People craving a change of scenery or pining for better weather are booking lots of beach vacations now. But they're also planning trips to explore Cuban culture in Havana, cruising past castles on a German river and renting hip condos in San Francisco.
AAA Chicago reports a sharp increase in bookings to warm weather destinations, like Hawaii and Mexico, at all of their 27 Chicago-area branches.
Chicago spokeswoman Beth Mosher recalled one suburban couple who, in December, hedged on booking a warm weather trip.
"A few weeks later, after the first polar vortex, they were back in the office saying, 'Book us now!'" she said. "All of our travel agents across the board have been very, very busy this winter."
Last month, travel experts from around the world converged in Rosemont during the Chicago Travel & Adventure Show, sharing what's hot in travel this spring.
And, admit it: Anything with the word hot in it sounds appealing right now.
Hot spots to visit: With airfares to Europe and Asia on the high side lately, more travelers are eyeing Central and South America as travel destinations. Among the places generating buzz at the travel show were Nicaragua, Cuba, Panama and the Dominican Republic. Also popular? Croatia, Czech Republic, Iceland, Myanmar (Burma) and Walt Disney World.
Yes, Disney is perpetually popular. But this year, the Orlando, Fla., park will debut many new features, including a renovated Fantasyland and high-tech "Magic+" bands that reduce wait times and eliminate the need to carry cash or credit cards.
River cruises: Large cruise ships remain popular, especially among families. But smaller (200 person or less) river cruises are booming with adults-only and senior travelers. While European rivers are in demand, so are domestic waterways.
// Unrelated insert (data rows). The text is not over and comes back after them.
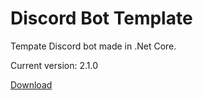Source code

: # Discord Bot Template
Tempate Discord bot made in .Net Core.

Current version: 2.1.0

[Download](https://drive.google.com/uc?authuser=0&id=1tmLJaxj3a6n8zmTNBnJho6vzn2ZIYzSS&export=download)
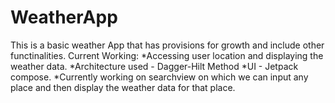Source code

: # WeatherApp

This is a basic weather App that has provisions for growth and include other functinalities.
Current Working:
*Accessing user location and displaying the weather data.
*Architecture used - Dagger-Hilt Method
*UI - Jetpack compose.
*Currently working on searchview on which we can input any place and then display the weather data for that place.
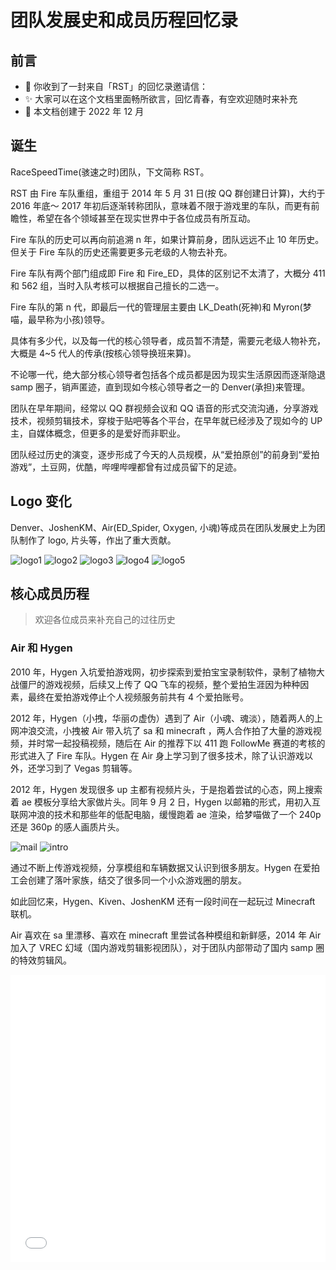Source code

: # 团队发展史和成员历程回忆录

## 前言

- 🌟 你收到了一封来自「RST」的回忆录邀请信：
- ✨ 大家可以在这个文档里面畅所欲言，回忆青春，有空欢迎随时来补充
- 📅 本文档创建于 2022 年 12 月

## 诞生

RaceSpeedTime(骇速之时)团队，下文简称 RST。

RST 由 Fire 车队重组，重组于 2014 年 5 月 31 日(按 QQ 群创建日计算)，大约于 2016 年底～ 2017 年初后逐渐转称团队，意味着不限于游戏里的车队，而更有前瞻性，希望在各个领域甚至在现实世界中于各位成员有所互动。

Fire 车队的历史可以再向前追溯 n 年，如果计算前身，团队远远不止 10 年历史。但关于 Fire 车队的历史还需要更多元老级的人物去补充。

Fire 车队有两个部门组成即 Fire 和 Fire_ED，具体的区别记不太清了，大概分 411 和 562 组，当时入队考核可以根据自己擅长的二选一。

Fire 车队的第 n 代，即最后一代的管理层主要由 LK_Death(死神)和 Myron(梦喵，最早称为小孩)领导。

具体有多少代，以及每一代的核心领导者，成员暂不清楚，需要元老级人物补充，大概是 4~5 代人的传承(按核心领导换班来算)。

不论哪一代，绝大部分核心领导者包括各个成员都是因为现实生活原因而逐渐隐退 samp 圈子，销声匿迹，直到现如今核心领导者之一的 Denver(承担)来管理。

团队在早年期间，经常以 QQ 群视频会议和 QQ 语音的形式交流沟通，分享游戏技术，视频剪辑技术，穿梭于贴吧等各个平台，在早年就已经涉及了现如今的 UP 主，自媒体概念，但更多的是爱好而非职业。

团队经过历史的演变，逐步形成了今天的人员规模，从“爱拍原创”的前身到“爱拍游戏”，土豆网，优酷，哔哩哔哩都曾有过成员留下的足迹。

## Logo 变化

Denver、JoshenKM、Air(ED_Spider, Oxygen, 小魂)等成员在团队发展史上为团队制作了 logo, 片头等，作出了重大贡献。

![logo1](/logo-old-1.png)
![logo2](/logo-old-2.png)
![logo3](/logo-old-3.png)
![logo4](/logo-old-4.png)
![logo5](/logo2018.png)

## 核心成员历程

> 欢迎各位成员来补充自己的过往历史

### Air 和 Hygen

2010 年，Hygen 入坑爱拍游戏网，初步探索到爱拍宝宝录制软件，录制了植物大战僵尸的游戏视频，后续又上传了 QQ 飞车的视频，整个爱拍生涯因为种种因素，最终在爱拍游戏停止个人视频服务前共有 4 个爱拍账号。

2012 年，Hygen（小拽，华丽の虚伪）遇到了 Air（小魂、魂淡），随着两人的上网冲浪交流，小拽被 Air 带入坑了 sa 和 minecraft ，两人合作拍了大量的游戏视频，并时常一起投稿视频，随后在 Air 的推荐下以 411 跑 FollowMe 赛道的考核的形式进入了 Fire 车队。Hygen 在 Air 身上学习到了很多技术，除了认识游戏以外，还学习到了 Vegas 剪辑等。

2012 年，Hygen 发现很多 up 主都有视频片头，于是抱着尝试的心态，网上搜索着 ae 模板分享给大家做片头。同年 9 月 2 日，Hygen 以邮箱的形式，用初入互联网冲浪的技术和那些年的低配电脑，缓慢跑着 ae 渲染，给梦喵做了一个 240p 还是 360p 的感人画质片头。

![mail](/intro-mail-myron.png)
![intro](/intro-myron.png)

通过不断上传游戏视频，分享模组和车辆数据又认识到很多朋友。Hygen 在爱拍工会创建了落叶家族，结交了很多同一个小众游戏圈的朋友。

如此回忆来，Hygen、Kiven、JoshenKM 还有一段时间在一起玩过 Minecraft 联机。

Air 喜欢在 sa 里漂移、喜欢在 minecraft 里尝试各种模组和新鲜感，2014 年 Air 加入了 VREC 幻域（国内游戏剪辑影视团队），对于团队内部带动了国内 samp 圈的特效剪辑风。

<iframe src="//player.bilibili.com/player.html?aid=98863243&bvid=BV1A741127Zb&cid=168761198&page=1" scrolling="no" border="0" frameborder="no" framespacing="0" allowfullscreen="true" width="100%" height="460px"
/>

2015 年 Air 由于个人原因，最后离开了陪伴多年的 Fire 车队和 RST 团队，两人渐渐没了联系，但 Hygen 永远感谢 Air 给 samp 圈和各种视频剪辑技术作出的贡献和互联网冲浪所带来的经历。

2013 年，Hygen 注册了 B 站，但不活跃，2015 年 Hygen 开始在 B 站投稿，常驻活跃在 B 站，喜欢看鬼畜区，游戏区的内容。

2016 年，Hygen 率先提出创建统一的 bilibili 官方团队账号，2016 年 6 月 9 日率先由 Byron（豆腐）的视频打响新平台的第一枪。

<iframe src="//player.bilibili.com/player.html?aid=4918478&bvid=BV15s411q7iL&cid=7987105&page=1" scrolling="no" border="0" frameborder="no" framespacing="0" allowfullscreen="true" width="100%" height="460px" />

2018 年优酷平台出现了用户名为爱拍原创 2018 的账号，将爱拍网站的大量视频转移到优酷平台，但还有很多视频未被转移。

2019 年 10 月起，爱拍原创不再支持个人用户上传视频，在随后大约 1 个月时提供了一段时间的下载自己的视频的服务，Hygen 下载了部分前辈的视频，帮助 Kiven（鹏达）等人下载了大量视频留念。但非常遗憾没能为所有前辈留下痕迹，毕竟青春一去不回，也给所有人上了要及时备份这一课。

一段时间后，爱拍原创清空了所有用户的视频数据库，转型为自研剪辑软件（爱拍），前身为拍大师（爱拍宝宝），至此一个时代结束了。

![爱拍最后的消息](https://pic4.zhimg.com/v2-9670ab6a311ae520dca5c0c8bc1dc533_b.jpg)

## 游戏服

游戏服从多年前就有计划，由 Hygen 一人牵头开发，Kiven 和 JoshenKM 在数据库技术和 OBJ 上提供了大量帮助，更多的鸣谢名单见鸣谢部分。

游戏服早期从自由居民城 5F 开源修改，后续使用了部分初代兰草乡村代码 Dylan(涤纶)时期的代码，又进一步改善了数据库和各个模块之间的依赖性，融入了自己的一些想法，虽然有很多缺陷，现如今看来也是一座屎山，但本质在于为了打造团队专属的服务器，将一些属于自己的想法更好的扩展，而不受限于他人的限制，就像与霸权主义国家对其他国家实施的技术封锁和经济制裁的斗争。

不同于商业化的游戏服，保持作为玩家的初心，公益，开源，在能力允许下尽可能提供一个随时可回来的“家”🏠，哪天想念了欢迎各位常回家看看，永远是大家的港湾。

## 一些很有回忆的截图

> 暂时在群相册, 欢迎各位抽一些比较有意义的图片过来

## 后记

我们所处的小众圈子一直不太和平，服主之间的 DDOS 攻击，游戏环境之间的引战，以作弊引以为豪的玩家横行，水深火热的贴吧骂街环境，公开挑衅等各大事件，每一步都像走在刀尖上跳舞，但不管怎样，都是过往和回忆，就像现如今的世界，只是相对和平，总有地方发生战争，但绝大多数正义的人民都热爱、拥护和平。

我们希望对于国内而言的小众圈子，能够和平相处，为后代留下一些前代的青春，记忆，以及有益的技术分享。

同志，如果你看到这有些触动，那是回忆给你加了分，感谢曾与你相逢。

同志啊，不管怎样，一生很短，去做些自己认为有意义的事吧，就像海鸥为了去码头整点薯条，不需要他人的肯定，就像我们现在所做的一切。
Small ships now sail the southern Mississippi and the Snake River in the Pacific Northwest, among others.
Laura Blanco, who works for Cruise Planners American Express Travel, just took her company's seven-night cruise between Basel, Switzerland, and Amsterdam. They sailed in November. Being off season, it was a tad chilly, but they saved money. The ship stopped at UNESCO World Heritage sights, castles and other culturally significant spots. At night, they'd dock and dine ashore in quaint cafes, or watch on-ship demonstrations, like live glass blowing.
"It's about getting to know a destination and being culturally immersed in it," Blanco said.
More user-friendly airports: Airports are finally adapting to modern travelers' needs, adding more electronics charging stations, offering free Wi-Fi and providing more creative ways to pass the time during layovers and delays. Many airports have opened organic or health-food restaurants, spas, art exhibits and kid play areas. O'Hare International Airport recently opened a yoga room, and Midway Airport plans to do the same.
"Working wealthy" travelers: There's an emerging group of travelers -- people seeking adventure but crunched for time -- whom Travel & Leisure magazine identifies as "the working wealthy." Tour operators are catering to this demographic, offering short but packed itineraries so travelers can do as much as possible in the limited time allotted.
Even on cruises, companies like Cruise Planners American Express Travel offer a "Short & Sweet" tour of islands like Grand Cayman, that makes several quick stops rather than an all-day trip to one place.
"Vacations are hard to come by these days, so when they have one, they want to make every moment a memory," said Jennifer Klingsmith, franchise owner with Cruise Planners American Express Travel.
Renting homes, not hotel rooms: It's part of what's called the new "sharing economy." People who live in pricey destinations (big cities, tourist towns, etc.) are renting out their homes and condos for a fraction of the cost of a resort or hotel room. Websites like airbnb.com and vrbo.com are among the most popular.
Niche cruises and tours: Whatever your interest, there's now a cruise for it. EmmeNation, fans of plus-sized supermodel Emme, set sail on their own self-improvement-focused Whole You Cruise. Rock music fans headbang their way through the Caribbean on the Monsters of Rock Cruise, and Pittsburgh Steelers fans have their own Steelers Cruise.
Walking and cooking tours are also appealing to more crowds, and then there are unique tours, like the Dearly Departed Hollywood death tours, seeing the places where celebrities died.
Multigenerational travel: While not a new trend, it's still a growing one, travel experts say. Grandparents have been bringing their children and grandchildren along on trips, prompting companies to now gear tours to all ages. Adventures by Disney, for example, offers a guided Italy and Switzerland trip with chef-led pasta-making classes, train rides past the Matterhorn, zip-lining, river walks and more.